16. Stagflation and the Rise of Supply-Side Economics

17. Budget Deficits

18. Economic Growth

14. Fiscal Polic Review View Entire Chapter 14).
    A. Economic goals of the United States
         1. Employment Act of 1946 was a reaction to a five-year economic growth plan of the Soviet Union.
             a. Set four economic goals
1. Economic growth   2. Price stability     3. Low unemployment     4. Positive balance of payments
            b. Created the President's Council of Economic Advisor
        2. Humphrey-Hawkins Act of 1978 was a reaction to stagflation of the 1970's and it set five-year goals for economy.
            a. 4% unemployment     b. 3% inflation by 1985, 0% by 1988     c. Reduce balance of payments deficit  
            d. Increase economic growth and investment      e. Reduce the size of the public sector
        3. Government methods of affecting the economy to achieve economic goals
            a. Fiscal policy, the focal point of Keynesian economics, will be explored in this chapter.
            b. Monetary Policy will be covered in chapter 15.
B. Discretionary fiscal policy
         1. Discretionary fiscal policy is the deliberate manipulation of government taxing and spending to control AD and the business cycle.
         2. AD = C + I + G + XN
         3. Expansionary fiscal policy consists of reversing an economic downturn by increasing AD with deficit spending.
             a. Lower taxes to increase Consumption (C) and Investment (I)
                 1. Personal income taxes  
                 2. Capital gains taxes paid on the profit from the sale of commercial real estate, a company, and financial assets (stocks and bonds)
                 3 Investment tax creditis a direct lowering of the tax liability of companies investing in certain approved types of plant and equipment 
             b. Increase government spending (G)
             c. The result will be a fiscal stimulus through deficit spending. 
             d. The impact of a fiscal stimulus, once implemented, will affect AD.
         4. Contractionary fiscal policy: Decreasing inflationary pressure by decreasing AD
             a. Increase taxes

             b. Decrease government spending
             c. The result will be a fiscal drag with smaller deficits or a surplus. 
         5. The multiplier effect described in chapter 12 applies to fiscal policy measures.
    C. Automatic stabilizers
         1. Cause the economy to expand without government action during recession by increasing AD.
         2. Cause the economy to contract without government action during inflation by lowering AD.    
         3. Examples
             a. Transfer payments (unemployment compensation, food stamps, and other social programs) increase during recession to increase AD.
             b. Progressive taxes (income tax) increase during inflation to lower AD.
    D. Fiscal policy effectiveness is questionable 
         1. Timing
             a. Determining when recessions begin is difficult. 
                 1. Disagreement over whether the U.S. was in a recession from 1989-1991 resulted in little fiscal action being taken.
                 2. The 2001 slowdown happened so fast there was not time for preemptive action.
             b. Fiscal policy takes time to implement 
             c. There will be a delay because it takes business time to expand capital investment.                 
         2. Political considerations
             a. Some spending programs are difficult to cut (social security).
             b. Expansionary bias: people vote to spend but not to tax.
             c. Political business cycle: it is difficult to accomplish anything economically constructive during an election year 
         3. Until recently, many felt the federal debt is too big and has rendered fiscal policy ineffective. Its success in ending
             the 2001 recession has yet to be determined although the Federal budget surplus certainly makes it easier to increase 
             federal spending and decrease taxes although the expense of fighting three wars has again increased the deficit.
     E. Monetary affects of fiscal policy
         1. Until recently, government borrowing increased the demand for loanable funds causing higher long-term interest rates. 
             a. Crowding out is the term used to describe how high rates due to government borrowing lower private investment.
             b. Many feel high economic growth of the late 1990's resulted because of low interest rates caused by federal fiscal responsibility.   
         2. Now, people are concerned about the fiscal drag caused by a federal surplus.
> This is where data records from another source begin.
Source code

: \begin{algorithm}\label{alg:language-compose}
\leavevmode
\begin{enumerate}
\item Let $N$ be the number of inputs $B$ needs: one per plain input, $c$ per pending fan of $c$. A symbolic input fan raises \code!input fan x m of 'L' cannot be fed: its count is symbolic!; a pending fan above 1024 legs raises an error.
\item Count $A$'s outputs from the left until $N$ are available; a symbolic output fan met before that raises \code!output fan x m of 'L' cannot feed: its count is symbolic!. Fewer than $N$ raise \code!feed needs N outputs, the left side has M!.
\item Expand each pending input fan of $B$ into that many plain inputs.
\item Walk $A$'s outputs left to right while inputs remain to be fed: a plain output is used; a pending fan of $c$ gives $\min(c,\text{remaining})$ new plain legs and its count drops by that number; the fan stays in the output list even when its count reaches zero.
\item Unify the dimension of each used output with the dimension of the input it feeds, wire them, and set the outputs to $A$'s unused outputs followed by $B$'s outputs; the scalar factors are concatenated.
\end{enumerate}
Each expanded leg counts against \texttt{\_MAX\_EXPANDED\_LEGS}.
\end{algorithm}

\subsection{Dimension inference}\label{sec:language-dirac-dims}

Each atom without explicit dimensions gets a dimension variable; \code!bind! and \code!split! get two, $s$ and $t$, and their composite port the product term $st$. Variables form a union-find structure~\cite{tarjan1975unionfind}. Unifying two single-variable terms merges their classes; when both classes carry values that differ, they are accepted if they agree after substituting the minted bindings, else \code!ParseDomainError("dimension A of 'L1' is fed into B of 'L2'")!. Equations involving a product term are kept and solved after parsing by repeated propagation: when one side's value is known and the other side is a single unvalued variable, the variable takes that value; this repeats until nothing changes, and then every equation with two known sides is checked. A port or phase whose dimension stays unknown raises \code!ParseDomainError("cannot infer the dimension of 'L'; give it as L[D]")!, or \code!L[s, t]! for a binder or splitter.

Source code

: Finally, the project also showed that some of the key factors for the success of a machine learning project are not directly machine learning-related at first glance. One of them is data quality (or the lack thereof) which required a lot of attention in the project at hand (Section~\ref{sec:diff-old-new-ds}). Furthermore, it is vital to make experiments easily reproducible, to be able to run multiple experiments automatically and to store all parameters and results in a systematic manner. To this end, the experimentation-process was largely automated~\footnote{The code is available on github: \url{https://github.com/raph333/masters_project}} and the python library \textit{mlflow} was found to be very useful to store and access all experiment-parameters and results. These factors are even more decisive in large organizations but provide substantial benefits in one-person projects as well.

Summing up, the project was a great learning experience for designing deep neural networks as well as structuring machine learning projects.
15. Monetary Policy  View Entire Chapter 15   
     A. The Demand for Money is  Dm= Dt + D
1. Transaction Dt results because people hold money, often in a money market account, to use as a medium of exchange.
          2. Asset Demand, Dresults because people accumulate money, often held in an investment account, to buy assets.    
     B. Monetary policy is the regulation of the money supply to affect interest rates, economic activity, with the objective of noninflationary full employment.
         1. It is part of, but not the focal point of Keynesian economics.
      2.Affecting interest rates and to change investment thus  affecting economic activity is one goal of the Fed.
             a. Controlling reserve requirement may affect the money supply which may 
affect interest rates
         1. Reserve requirement is the amount of demand deposits that must be kept in cash with the Federal Reserve or in the bank.
                 2. Often expressed as a percent called the reserve ratio.
                 3. Excess reserve can be loaned as demand deposits.
                 4. Excess reserves determine the potential money supply (M1).   
Changes interest rates change investment causing a change in AD which changes economic activity.
1) Increasing the money supply may lower interest rates. increasing investment which increases AD which causes an increase in Real GDP.
2) Decreasing  the money supply may increase interest rates lowering investment which increses AD which causes an increase in Real GDP.
              c. Dollar values on this page are representative of amounts prevalent during the late 1990's (billions of dollars).
. Types of monetary policy
           1. Quantitative controls affect the money supply.
               a. Required Reserve Ratio
                   1. Lowering the reserve ratio creates excess reserves which banks may loan as newly created money. This is expansionary.
                   2. Raising the reserve ratio eliminates excess reserve so banks can not renew loans removing money and causing a contraction.
               b. Open-market operations
                   1. Buying and selling of U.S. government bonds by the Fed from banks or in the open market to change excess reserves affecting M1 supply and interest rates is
                       the primary tool.
                   2. Buying bonds is expansionary.
                       a) When buying from banks, the Federal Reserve pays with reserves providing excess reserves banks can loan as demand deposits.
                       b) When buying in the open market, increased demand from the Federal Reserve pushes up prices sellers receive, lowering the effective interest sellers pay.
                   3. Selling bonds contracts the economy.
                   4. Review of
Valuing bonds
                       a) Suppose you buy a twenty year, $10,000 bond paying 5% per year at face value of $10,000. Face value is called par value.
                           1) A few years go by and you need money and one choice is to sell the bond.
                           2) If interest rates on this type bond have gone down, people will be very anxious to buy, demand, will be high pushing price up and your will receive more than $10,000.
                           3) If rate shave gone down, no one will give you $10,000, demand will be low, so if you need the money, you will sell for less, below par.
                           4) You can hold for twenty years and get par and get the money some where else.
                      b) Therefore, interest rates and bond values (prices) go in the opposite direction, if interest rates down, old bond price up because they are at the old higher rate.
                      c) This is called the interest rate risk for bonds. Other risks have to do with issuer default and monetary inflation.
         5. It is the most powerful of the four tools.
              C. Discount rate
                   1. This is the rate charged by the Federal Reserve for loans to member banks.  
                   2. It strongly affects the prime interest rate paid by a bank's best customers.
                       a) Lower the rate to expand economy as interest rates decrease.
                       b) Raise the rate to contract economy as interest rates increase.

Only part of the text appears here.